The computer game that parents - and teachers - are eager to encourage
It is hard to imagine a scenario where parents encourage their children to play computer games instead of begging or bribing them to take a break. But that could be the impact of Mangahigh.
The maths games website has been set up by Toby Rowland, a co-founder of King.com, the hugely successful skill games site which claims to host 350 million games a month.
Arguably if anyone knows what makes for a compulsive computer game, it is Mr Rowland. And with Marcus du Sautoy, professor of mathematics at Oxford University, as chair of Mangahigh's board of advisers, it would appear to be a winning combination.
"What we are doing is creating games that are incredibly playable, that kids can love, that also teach mathematics to a high level," says Mr Rowland, the son of Tiny Rowland, the late Lonrho tycoon.
The competitive element in the games is "incredibly powerful" and will spur pupils on, Mr Rowland believes. Topping the Mangahigh league at the moment is Greensward Academy in Essex, and pupils win bronze, silver and gold awards depending on their performance.
When he was running King.com, Mr Rowland says "it wasn't that the games were necessarily all that interesting, what was exciting was the competition and the high scores".
"We can make exciting games about mathematics and kids will want to play them," he adds.
In Scotland, Mangahigh has been trialled for three months in 10 secondaries by Learning and Teaching Scotland (LTS).
Ultimately 14 teachers in seven schools gave feedback about the trial's success. Ten felt their pupils really liked Mangahigh; the remainder felt they liked it a bit - none said that their pupils didn't like it or really disliked it. Most of the teachers agreed that use of the site resulted in pupils doing more calculations than usual and being more engaged.
The response from the 290 pupils who took part in the survey was more mixed. Over two-thirds said they wanted to learn more maths to do better in the games, but the remaining 32 per cent said the games didn't spur them on to learn more; 80 per cent said they liked them, but a fifth were unmoved.
However, when asked if they would enjoy maths more if they could use Mangahigh, 93 per cent of pupils said they probably or definitely would. And when they sat tests based on the mathematical concepts they had covered in the games, they did 13 per cent better than before.
Julie Arrol, a probationer maths teacher at Mintlaw Academy in Aberdeenshire, has been using Mangahigh with S1-4 pupils since February.
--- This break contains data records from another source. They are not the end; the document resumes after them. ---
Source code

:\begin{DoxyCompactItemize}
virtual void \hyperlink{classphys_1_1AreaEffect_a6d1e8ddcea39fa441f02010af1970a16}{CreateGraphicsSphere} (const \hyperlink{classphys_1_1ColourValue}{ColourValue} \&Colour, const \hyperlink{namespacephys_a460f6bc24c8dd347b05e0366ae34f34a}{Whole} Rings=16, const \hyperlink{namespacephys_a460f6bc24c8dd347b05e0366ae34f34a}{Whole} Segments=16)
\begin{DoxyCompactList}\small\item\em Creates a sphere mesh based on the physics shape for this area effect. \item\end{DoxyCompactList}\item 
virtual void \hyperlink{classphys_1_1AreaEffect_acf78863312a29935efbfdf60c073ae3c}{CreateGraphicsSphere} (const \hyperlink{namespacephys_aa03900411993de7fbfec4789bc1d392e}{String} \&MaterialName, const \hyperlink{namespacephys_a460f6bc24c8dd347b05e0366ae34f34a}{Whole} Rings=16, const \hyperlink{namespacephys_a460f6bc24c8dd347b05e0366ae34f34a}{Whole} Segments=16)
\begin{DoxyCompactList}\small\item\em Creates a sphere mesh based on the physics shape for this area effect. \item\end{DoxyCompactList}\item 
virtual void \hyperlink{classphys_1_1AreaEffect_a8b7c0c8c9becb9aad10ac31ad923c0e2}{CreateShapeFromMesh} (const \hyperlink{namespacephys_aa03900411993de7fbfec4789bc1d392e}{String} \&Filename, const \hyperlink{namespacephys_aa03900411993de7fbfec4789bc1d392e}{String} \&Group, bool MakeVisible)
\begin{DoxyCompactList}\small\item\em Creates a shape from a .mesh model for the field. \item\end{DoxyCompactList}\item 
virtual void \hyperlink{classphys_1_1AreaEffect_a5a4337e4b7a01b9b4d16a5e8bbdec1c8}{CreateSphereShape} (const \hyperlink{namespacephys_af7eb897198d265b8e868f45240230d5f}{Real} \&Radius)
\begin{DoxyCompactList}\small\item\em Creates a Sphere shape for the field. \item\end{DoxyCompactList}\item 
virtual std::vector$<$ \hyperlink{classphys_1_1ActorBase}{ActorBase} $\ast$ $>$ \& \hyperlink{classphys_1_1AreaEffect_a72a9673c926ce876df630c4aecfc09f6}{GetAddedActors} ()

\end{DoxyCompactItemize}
She turns to websites fairly regularly to help teach her subject, including mymaths.co.uk.
"It's essentially a page of sums on a screen and they can take a tutorial if they are stuck," she explains.
She also uses tutpup.com to hone her pupils' mental arithmetic skills.
But Mangahigh is different, she adds; its games are of a comparable quality to the ones pupils play at home. "The kids get quite engaged with tutpup, but after a while it becomes just the same thing over and over. Mangahigh is more similar to what they are used to playing in their own time.
"In the first week one boy spent two hours playing it at home. His dad came to parents' night very chuffed. Previously he had felt the reason his son wasn't doing well in maths was because he spent all night playing computer games."
Ice Ice Maybe is a Mangahigh game designed to get pupils used to estimating the answers to sums. If they estimate well, their penguins bounce to safety, but if they do badly, the penguins plummet into the "deadly Estim Ocean".
"Lots of kids are slow at these kinds of things and wouldn't realise that 140 is nowhere near the right answer to 46 + 37, for instance." says Ms Arrol.
Higher mathematical concepts are taught in games like Algebra Meltdown and Pyramid Panic, which covers everything from working out the area of a square through to Pythagoras's theorem and trigonometry.
"Mangahigh helps them practise things they really struggle with," concludes Ms Arrol.
Brian Clark, a development officer at the Consolarium, LTS's centre for games and learning, is also a Mangahigh convert.
"The Mangahigh team has developed a series of games for the 10-16 age group that requires the application of mathematical concepts from the first click of the `Play Now' button. It is one of the first games-based learning tools I have seen that really challenges pupils of all abilities, and, importantly, it is presented in a modern, accessible and Flash-based format."